[Stored data entries]
· · · · ·

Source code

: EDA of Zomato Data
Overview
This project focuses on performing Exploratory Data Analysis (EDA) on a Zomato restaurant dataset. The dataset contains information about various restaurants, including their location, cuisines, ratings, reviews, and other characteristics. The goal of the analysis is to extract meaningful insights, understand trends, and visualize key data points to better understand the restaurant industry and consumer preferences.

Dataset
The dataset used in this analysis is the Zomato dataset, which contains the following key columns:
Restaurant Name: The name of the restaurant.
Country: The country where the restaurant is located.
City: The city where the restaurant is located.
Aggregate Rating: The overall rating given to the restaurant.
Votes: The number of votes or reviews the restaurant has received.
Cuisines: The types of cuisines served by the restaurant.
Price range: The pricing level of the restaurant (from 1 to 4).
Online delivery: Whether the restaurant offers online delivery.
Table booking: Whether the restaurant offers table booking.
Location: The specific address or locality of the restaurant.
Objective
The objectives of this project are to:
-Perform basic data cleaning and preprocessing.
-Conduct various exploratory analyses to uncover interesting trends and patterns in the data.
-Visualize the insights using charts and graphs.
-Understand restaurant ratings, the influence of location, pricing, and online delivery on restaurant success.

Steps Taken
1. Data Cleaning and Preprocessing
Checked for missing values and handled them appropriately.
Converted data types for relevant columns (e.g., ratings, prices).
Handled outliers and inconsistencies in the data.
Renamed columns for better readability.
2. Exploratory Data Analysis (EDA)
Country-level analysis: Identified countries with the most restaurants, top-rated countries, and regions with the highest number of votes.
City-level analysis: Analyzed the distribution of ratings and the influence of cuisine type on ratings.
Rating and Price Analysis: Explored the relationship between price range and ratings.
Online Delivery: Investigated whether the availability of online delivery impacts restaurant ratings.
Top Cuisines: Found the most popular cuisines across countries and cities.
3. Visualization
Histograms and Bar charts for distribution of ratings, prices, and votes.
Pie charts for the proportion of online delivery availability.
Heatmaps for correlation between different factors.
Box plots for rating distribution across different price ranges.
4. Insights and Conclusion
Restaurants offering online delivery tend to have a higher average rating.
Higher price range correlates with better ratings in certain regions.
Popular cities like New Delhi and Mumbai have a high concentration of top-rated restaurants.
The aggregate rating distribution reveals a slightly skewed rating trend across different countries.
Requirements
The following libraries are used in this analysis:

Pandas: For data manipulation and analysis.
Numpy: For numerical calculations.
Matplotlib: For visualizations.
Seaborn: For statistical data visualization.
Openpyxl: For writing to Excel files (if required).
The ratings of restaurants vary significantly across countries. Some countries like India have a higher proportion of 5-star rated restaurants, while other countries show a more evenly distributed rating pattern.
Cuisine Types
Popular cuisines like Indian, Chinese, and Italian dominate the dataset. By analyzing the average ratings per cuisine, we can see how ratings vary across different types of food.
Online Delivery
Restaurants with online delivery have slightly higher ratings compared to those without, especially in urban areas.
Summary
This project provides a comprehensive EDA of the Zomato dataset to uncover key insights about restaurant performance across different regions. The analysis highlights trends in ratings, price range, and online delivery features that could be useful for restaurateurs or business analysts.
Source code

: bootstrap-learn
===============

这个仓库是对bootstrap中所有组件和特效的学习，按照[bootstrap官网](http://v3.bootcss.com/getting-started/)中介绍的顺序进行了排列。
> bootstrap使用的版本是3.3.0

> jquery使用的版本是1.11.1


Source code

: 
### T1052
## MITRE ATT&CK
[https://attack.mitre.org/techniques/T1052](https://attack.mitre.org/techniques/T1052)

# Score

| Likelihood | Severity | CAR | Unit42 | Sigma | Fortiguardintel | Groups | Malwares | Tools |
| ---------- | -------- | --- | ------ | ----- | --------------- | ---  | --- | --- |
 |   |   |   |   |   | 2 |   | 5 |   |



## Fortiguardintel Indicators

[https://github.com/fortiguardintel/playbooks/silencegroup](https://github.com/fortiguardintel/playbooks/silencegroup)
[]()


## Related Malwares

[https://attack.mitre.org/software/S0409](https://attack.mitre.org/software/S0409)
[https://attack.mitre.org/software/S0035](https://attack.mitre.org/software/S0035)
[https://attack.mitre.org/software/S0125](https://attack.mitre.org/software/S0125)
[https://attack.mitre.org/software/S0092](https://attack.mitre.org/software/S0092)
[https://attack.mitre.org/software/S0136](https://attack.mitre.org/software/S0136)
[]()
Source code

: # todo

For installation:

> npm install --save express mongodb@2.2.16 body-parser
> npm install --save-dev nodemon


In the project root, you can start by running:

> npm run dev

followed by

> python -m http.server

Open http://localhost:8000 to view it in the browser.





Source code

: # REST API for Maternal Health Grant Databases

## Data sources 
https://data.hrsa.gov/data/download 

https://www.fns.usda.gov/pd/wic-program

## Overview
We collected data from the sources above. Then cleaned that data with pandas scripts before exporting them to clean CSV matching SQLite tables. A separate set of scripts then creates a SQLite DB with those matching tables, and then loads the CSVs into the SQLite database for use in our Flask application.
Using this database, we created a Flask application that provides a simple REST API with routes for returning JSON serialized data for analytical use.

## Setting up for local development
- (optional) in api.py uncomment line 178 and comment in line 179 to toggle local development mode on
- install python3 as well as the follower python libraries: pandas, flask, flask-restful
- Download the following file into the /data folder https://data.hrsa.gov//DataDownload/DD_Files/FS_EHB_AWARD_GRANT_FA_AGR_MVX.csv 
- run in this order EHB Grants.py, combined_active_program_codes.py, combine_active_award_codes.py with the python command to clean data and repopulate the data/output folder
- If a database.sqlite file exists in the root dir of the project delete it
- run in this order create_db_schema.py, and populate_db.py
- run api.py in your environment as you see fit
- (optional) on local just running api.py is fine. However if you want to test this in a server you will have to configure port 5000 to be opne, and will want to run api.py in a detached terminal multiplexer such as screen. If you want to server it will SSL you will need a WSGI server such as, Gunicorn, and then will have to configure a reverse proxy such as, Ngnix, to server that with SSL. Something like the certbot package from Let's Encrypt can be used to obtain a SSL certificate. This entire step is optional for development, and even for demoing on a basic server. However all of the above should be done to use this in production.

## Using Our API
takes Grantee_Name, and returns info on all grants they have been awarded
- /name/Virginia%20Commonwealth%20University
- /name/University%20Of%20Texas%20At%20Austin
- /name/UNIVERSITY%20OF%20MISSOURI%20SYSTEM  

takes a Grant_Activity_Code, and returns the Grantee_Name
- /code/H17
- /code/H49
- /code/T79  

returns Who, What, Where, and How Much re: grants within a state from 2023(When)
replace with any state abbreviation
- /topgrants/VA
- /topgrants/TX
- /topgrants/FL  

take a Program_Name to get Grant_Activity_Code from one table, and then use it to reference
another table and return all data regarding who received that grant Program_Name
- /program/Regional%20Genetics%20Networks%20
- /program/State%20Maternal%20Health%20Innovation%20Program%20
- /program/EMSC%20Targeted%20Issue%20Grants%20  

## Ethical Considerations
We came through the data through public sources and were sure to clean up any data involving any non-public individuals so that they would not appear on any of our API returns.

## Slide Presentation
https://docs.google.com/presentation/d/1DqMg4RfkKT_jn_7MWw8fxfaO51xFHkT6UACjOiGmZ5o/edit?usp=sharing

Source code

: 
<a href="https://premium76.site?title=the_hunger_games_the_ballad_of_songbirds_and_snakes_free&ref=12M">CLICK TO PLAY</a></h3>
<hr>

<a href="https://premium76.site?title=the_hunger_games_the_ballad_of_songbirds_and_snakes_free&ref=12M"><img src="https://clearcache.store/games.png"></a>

· · · · ·

## What the exercise asks
Show every line in the entries where the string "Country" occurs.

## Task result
Country: The country where the restaurant is located.
Country-level analysis: Identified countries with the most restaurants, top-rated countries, and regions with the highest number of votes.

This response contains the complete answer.